上面的例子中通过-cpu 2,4,8命令行选项告知go test将每个性能基准测试函数分别在GOMAXPROCS等于2、4、8的情况下各运行一次。从测试的输出结果,我们可以很容易地看出不同被测函数的性能随着GOMAXPROCS增大之后的性能变化情况。

和顺序执行的性能基准测试不同,并行执行的性能基准测试会启动多个goroutine并行执行基准测试函数中的循环。这里也用一个例子来说明一下其执行流程:

// chapter8/sources/benchmark-impl/paralell_test.go
var (
    m     map[int64]int = make(map[int64]int, 20)
    mu    sync.Mutex
    round int64 = 1
)

func BenchmarkParalell(b *testing.B) {
    fmt.Printf("\ngoroutine[%d] enter BenchmarkParalell: round[%d], b.N[%d]\n",
           tls.ID(), atomic.LoadInt64(&round), b.N)
    defer func() {
        atomic.AddInt64(&round, 1)
    }()

    b.RunParallel(func(pb *testing.PB) {
        id := tls.ID()
        fmt.Printf("goroutine[%d] enter loop func in BenchmarkParalell: round[%d], b.N[%d]\n", tls.ID(), atomic.LoadInt64(&round), b.N)
        for pb.Next() {
            mu.Lock()
            _, ok := m[id]
            if !ok {
                m[id] = 1
            } else {
                m[id] = m[id] + 1
            }
            mu.Unlock()
        }

        mu.Lock()
        count := m[id]
        mu.Unlock()

        fmt.Printf("goroutine[%d] exit loop func in BenchmarkParalell: round[%d], loop[%d]\n", tls.ID(), atomic.LoadInt64(&round), count)
    })

    fmt.Printf("goroutine[%d] exit BenchmarkParalell: round[%d], b.N[%d]\n",
        tls.ID(), atomic.LoadInt64(&round), b.N)
}

以-cpu=2运行该例子:

$go test -v  -bench . paralell_test.go -cpu=2
goos: darwin
goarch: amd64
BenchmarkParalell

goroutine[1] enter BenchmarkParalell: round[1], b.N[1]
goroutine[2] enter loop func in BenchmarkParalell: round[1], b.N[1]
goroutine[2] exit loop func in BenchmarkParalell: round[1], loop[1]
goroutine[3] enter loop func in BenchmarkParalell: round[1], b.N[1]
goroutine[3] exit loop func in BenchmarkParalell: round[1], loop[0]
goroutine[1] exit BenchmarkParalell: round[1], b.N[1]

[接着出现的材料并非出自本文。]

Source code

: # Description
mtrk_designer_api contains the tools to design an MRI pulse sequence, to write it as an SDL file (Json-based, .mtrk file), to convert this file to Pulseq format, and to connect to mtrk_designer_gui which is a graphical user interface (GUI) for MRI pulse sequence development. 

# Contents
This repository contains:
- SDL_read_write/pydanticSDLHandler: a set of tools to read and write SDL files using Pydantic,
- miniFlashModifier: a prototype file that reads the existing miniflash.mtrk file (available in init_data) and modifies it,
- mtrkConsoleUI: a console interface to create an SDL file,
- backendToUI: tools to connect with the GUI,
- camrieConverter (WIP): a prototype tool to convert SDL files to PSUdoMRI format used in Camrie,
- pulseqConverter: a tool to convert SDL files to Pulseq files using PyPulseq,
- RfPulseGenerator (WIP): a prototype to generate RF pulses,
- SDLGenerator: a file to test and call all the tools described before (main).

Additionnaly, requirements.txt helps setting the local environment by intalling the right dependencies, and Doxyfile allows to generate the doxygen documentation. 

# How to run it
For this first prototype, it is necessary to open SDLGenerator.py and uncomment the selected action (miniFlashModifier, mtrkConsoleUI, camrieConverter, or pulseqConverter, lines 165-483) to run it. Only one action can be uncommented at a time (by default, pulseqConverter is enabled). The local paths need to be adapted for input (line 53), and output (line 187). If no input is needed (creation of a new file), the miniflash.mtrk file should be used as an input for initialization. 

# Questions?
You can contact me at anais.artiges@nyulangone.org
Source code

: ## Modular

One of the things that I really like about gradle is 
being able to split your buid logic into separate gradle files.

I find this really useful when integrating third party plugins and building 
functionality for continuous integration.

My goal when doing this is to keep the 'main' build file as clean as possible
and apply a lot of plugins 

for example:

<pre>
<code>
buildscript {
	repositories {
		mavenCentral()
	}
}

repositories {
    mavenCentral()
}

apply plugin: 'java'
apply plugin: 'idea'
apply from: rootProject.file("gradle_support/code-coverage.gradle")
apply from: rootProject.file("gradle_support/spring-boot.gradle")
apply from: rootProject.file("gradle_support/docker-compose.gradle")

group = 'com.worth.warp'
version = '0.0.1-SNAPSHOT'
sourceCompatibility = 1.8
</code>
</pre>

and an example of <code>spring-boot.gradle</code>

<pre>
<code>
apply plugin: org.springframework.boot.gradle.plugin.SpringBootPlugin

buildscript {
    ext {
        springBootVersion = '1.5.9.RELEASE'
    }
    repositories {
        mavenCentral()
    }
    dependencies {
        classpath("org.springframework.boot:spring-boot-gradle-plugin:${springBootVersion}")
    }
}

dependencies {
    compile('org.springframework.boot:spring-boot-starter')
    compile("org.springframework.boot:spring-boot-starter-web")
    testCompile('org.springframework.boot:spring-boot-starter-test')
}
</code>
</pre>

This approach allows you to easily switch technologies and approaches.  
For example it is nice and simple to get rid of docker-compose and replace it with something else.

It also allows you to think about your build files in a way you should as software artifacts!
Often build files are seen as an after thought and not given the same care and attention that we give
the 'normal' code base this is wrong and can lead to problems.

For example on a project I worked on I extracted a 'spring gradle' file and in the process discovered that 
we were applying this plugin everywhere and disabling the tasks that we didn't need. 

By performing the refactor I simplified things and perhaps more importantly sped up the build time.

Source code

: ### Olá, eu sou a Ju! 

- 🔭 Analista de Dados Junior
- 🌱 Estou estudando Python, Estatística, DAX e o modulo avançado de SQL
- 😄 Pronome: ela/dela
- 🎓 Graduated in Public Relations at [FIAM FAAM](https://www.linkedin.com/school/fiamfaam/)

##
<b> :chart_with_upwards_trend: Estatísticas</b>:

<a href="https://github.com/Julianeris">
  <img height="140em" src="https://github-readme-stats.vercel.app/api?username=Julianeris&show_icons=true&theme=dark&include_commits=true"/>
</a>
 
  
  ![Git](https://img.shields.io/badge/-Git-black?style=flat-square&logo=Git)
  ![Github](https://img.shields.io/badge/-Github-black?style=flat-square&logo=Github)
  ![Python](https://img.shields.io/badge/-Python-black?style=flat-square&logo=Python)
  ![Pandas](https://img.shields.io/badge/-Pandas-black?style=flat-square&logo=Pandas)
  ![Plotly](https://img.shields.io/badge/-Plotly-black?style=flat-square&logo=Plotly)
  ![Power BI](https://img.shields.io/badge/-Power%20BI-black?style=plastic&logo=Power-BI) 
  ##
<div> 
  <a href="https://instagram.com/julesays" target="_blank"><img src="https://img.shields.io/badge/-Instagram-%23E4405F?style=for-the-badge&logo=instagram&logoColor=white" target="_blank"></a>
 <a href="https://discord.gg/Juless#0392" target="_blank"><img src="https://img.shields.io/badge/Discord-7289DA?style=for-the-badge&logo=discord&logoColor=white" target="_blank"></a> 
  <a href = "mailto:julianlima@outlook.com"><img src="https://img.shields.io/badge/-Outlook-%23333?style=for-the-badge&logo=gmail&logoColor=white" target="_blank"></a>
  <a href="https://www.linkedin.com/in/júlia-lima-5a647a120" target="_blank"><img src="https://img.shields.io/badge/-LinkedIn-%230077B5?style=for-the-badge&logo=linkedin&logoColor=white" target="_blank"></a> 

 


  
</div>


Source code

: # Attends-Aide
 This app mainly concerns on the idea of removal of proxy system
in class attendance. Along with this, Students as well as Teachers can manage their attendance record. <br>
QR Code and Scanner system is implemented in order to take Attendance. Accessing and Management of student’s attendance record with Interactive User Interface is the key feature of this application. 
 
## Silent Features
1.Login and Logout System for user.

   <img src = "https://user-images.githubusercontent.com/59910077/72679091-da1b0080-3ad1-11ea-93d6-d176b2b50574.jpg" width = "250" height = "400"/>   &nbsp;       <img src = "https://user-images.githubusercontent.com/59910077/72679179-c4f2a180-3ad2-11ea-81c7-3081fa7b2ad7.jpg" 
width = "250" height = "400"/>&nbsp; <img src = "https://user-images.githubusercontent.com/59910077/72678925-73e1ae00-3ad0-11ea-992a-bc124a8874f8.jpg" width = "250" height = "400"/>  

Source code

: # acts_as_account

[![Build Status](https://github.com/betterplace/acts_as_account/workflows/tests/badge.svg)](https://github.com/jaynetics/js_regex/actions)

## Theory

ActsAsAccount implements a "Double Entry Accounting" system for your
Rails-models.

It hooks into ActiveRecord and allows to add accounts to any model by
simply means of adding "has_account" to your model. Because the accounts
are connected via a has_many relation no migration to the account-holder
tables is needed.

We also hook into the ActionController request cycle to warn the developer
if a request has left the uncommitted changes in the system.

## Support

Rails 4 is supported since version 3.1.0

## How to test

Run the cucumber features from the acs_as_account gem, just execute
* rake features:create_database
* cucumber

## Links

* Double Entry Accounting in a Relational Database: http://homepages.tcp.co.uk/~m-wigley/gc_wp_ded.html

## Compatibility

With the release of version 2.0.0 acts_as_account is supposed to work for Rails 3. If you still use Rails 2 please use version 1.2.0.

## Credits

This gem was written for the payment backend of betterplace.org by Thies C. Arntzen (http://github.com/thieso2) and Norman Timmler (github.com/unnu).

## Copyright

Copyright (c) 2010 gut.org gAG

goroutine[4] enter BenchmarkParalell: round[2], b.N[100]
goroutine[5] enter loop func in BenchmarkParalell: round[2], b.N[100]
goroutine[5] exit loop func in BenchmarkParalell: round[2], loop[100]
goroutine[6] enter loop func in BenchmarkParalell: round[2], b.N[100]
goroutine[6] exit loop func in BenchmarkParalell: round[2], loop[0]
goroutine[4] exit BenchmarkParalell: round[2], b.N[100]

goroutine[4] enter BenchmarkParalell: round[3], b.N[10000]
goroutine[7] enter loop func in BenchmarkParalell: round[3], b.N[10000]
goroutine[8] enter loop func in BenchmarkParalell: round[3], b.N[10000]
goroutine[8] exit loop func in BenchmarkParalell: round[3], loop[4576]
goroutine[7] exit loop func in BenchmarkParalell: round[3], loop[5424]
goroutine[4] exit BenchmarkParalell: round[3], b.N[10000]

goroutine[4] enter BenchmarkParalell: round[4], b.N[1000000]
goroutine[9] enter loop func in BenchmarkParalell: round[4], b.N[1000000]
goroutine[10] enter loop func in BenchmarkParalell: round[4], b.N[1000000]
goroutine[9] exit loop func in BenchmarkParalell: round[4], loop[478750]
goroutine[10] exit loop func in BenchmarkParalell: round[4], loop[521250]
goroutine[4] exit BenchmarkParalell: round[4], b.N[1000000]

goroutine[4] enter BenchmarkParalell: round[5], b.N[25717561]
goroutine[11] enter loop func in BenchmarkParalell: round[5], b.N[25717561]
goroutine[12] enter loop func in BenchmarkParalell: round[5], b.N[25717561]
goroutine[12] exit loop func in BenchmarkParalell: round[5], loop[11651491]
goroutine[11] exit loop func in BenchmarkParalell: round[5], loop[14066070]
goroutine[4] exit BenchmarkParalell: round[5], b.N[25717561]
BenchmarkParalell-2       25717561               43.6 ns/op
PASS
ok         command-line-arguments 1.176s

我们看到,针对BenchmarkParalell基准测试的每一轮执行,go test都会启动GOMAXPROCS数量的新goroutine,这些goroutine共同执行b.N次循环,每个goroutine会尽量相对均衡地分担循环次数。